▸ **Required action**
Below are records; give the number of their lines that hold the word "pada", and write nothing more.

▸ **Records supplied**
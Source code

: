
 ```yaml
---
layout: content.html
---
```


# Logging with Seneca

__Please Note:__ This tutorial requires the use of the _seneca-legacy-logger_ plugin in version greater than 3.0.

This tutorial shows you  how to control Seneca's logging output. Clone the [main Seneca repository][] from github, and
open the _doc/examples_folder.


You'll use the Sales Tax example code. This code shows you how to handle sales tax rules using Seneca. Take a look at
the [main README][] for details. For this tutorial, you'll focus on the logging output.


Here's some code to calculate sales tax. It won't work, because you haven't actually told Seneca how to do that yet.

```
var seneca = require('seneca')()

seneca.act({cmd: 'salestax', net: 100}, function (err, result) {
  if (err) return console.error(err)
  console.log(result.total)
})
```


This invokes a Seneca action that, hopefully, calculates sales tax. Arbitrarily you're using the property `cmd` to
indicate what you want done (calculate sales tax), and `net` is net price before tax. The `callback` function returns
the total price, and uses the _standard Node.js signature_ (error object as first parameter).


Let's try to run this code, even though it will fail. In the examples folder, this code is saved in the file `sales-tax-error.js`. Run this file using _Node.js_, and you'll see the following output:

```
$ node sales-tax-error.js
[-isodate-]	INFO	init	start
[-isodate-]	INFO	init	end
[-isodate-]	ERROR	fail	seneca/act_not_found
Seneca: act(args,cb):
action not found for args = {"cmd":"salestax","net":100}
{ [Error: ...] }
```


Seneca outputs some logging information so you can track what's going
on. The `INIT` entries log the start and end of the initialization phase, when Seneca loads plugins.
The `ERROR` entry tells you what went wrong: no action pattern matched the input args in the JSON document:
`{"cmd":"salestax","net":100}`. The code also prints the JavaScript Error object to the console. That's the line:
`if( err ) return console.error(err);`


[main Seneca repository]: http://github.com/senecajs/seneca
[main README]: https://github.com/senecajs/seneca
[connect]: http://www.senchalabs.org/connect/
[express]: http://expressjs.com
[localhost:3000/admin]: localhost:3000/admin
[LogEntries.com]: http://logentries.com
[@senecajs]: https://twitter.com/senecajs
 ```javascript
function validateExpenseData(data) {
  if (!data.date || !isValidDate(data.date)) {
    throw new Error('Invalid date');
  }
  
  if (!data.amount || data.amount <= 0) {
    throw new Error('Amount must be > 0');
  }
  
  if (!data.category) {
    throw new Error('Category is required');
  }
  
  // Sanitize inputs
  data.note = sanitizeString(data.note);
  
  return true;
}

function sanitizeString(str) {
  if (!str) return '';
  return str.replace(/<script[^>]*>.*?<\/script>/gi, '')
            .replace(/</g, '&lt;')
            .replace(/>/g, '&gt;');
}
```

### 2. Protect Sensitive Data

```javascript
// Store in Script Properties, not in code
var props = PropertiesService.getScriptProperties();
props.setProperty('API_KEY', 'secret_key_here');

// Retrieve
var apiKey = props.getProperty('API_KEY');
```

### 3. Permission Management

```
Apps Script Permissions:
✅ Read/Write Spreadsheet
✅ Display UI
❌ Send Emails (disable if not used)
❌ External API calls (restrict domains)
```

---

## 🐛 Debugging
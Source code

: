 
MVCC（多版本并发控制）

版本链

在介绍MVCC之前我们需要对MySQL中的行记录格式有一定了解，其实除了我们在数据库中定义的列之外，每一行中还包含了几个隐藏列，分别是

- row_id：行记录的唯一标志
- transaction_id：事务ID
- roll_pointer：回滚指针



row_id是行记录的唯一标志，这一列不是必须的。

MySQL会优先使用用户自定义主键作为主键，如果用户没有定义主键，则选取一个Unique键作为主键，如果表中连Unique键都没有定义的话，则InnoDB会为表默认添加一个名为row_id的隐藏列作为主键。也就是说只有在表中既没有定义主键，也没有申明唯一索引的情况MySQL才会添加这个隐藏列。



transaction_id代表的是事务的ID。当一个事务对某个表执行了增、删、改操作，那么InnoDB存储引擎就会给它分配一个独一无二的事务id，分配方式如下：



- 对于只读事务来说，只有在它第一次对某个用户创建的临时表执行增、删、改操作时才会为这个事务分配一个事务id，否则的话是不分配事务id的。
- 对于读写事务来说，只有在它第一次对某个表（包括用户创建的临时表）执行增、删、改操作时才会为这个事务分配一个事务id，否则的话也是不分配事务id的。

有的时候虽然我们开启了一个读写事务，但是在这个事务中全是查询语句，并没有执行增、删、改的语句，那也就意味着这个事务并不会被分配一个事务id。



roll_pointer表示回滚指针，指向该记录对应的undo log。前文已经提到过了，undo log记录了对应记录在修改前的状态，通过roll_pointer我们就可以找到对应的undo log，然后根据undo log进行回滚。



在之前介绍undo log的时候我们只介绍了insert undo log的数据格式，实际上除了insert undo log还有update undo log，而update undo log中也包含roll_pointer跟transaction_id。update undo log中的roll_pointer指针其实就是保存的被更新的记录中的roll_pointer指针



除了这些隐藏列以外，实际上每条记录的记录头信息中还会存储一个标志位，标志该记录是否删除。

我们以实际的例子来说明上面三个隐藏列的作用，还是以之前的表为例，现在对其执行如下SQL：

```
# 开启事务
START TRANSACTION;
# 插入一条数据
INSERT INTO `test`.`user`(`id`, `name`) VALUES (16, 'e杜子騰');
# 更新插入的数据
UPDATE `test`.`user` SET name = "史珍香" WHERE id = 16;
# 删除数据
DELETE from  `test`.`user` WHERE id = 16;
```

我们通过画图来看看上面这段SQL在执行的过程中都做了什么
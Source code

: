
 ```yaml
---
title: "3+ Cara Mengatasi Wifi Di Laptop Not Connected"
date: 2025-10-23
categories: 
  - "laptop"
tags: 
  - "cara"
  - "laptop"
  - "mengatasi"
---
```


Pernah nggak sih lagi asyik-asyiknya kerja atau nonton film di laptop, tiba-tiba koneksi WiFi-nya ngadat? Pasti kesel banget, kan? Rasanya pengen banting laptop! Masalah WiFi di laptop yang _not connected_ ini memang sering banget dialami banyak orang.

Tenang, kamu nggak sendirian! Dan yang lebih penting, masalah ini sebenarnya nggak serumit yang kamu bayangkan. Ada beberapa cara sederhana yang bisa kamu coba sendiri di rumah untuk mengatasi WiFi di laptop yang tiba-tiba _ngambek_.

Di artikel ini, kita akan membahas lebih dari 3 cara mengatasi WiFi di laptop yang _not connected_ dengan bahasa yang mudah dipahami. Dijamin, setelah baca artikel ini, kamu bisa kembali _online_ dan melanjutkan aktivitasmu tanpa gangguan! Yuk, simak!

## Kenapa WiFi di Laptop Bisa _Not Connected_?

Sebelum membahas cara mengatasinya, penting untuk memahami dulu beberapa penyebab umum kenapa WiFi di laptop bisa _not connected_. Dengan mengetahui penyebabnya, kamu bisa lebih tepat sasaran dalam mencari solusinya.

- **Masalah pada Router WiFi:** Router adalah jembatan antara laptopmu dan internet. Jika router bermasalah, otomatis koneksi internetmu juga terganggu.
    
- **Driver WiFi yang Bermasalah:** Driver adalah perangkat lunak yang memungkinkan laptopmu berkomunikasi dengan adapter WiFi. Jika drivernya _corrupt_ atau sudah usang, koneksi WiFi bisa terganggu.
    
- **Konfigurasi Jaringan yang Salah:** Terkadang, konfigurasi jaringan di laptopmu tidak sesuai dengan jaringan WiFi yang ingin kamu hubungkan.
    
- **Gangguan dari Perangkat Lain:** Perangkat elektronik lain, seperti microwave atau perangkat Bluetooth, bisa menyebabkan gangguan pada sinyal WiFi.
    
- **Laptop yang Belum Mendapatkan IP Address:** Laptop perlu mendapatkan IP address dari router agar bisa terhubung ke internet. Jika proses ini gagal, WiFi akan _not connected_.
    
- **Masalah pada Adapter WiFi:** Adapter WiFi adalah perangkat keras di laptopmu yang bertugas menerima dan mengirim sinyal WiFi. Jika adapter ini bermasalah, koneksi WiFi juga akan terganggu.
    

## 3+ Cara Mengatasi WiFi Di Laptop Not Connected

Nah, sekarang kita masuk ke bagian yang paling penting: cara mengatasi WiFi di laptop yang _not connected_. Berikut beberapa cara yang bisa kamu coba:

▸ **Answer to the problem**
3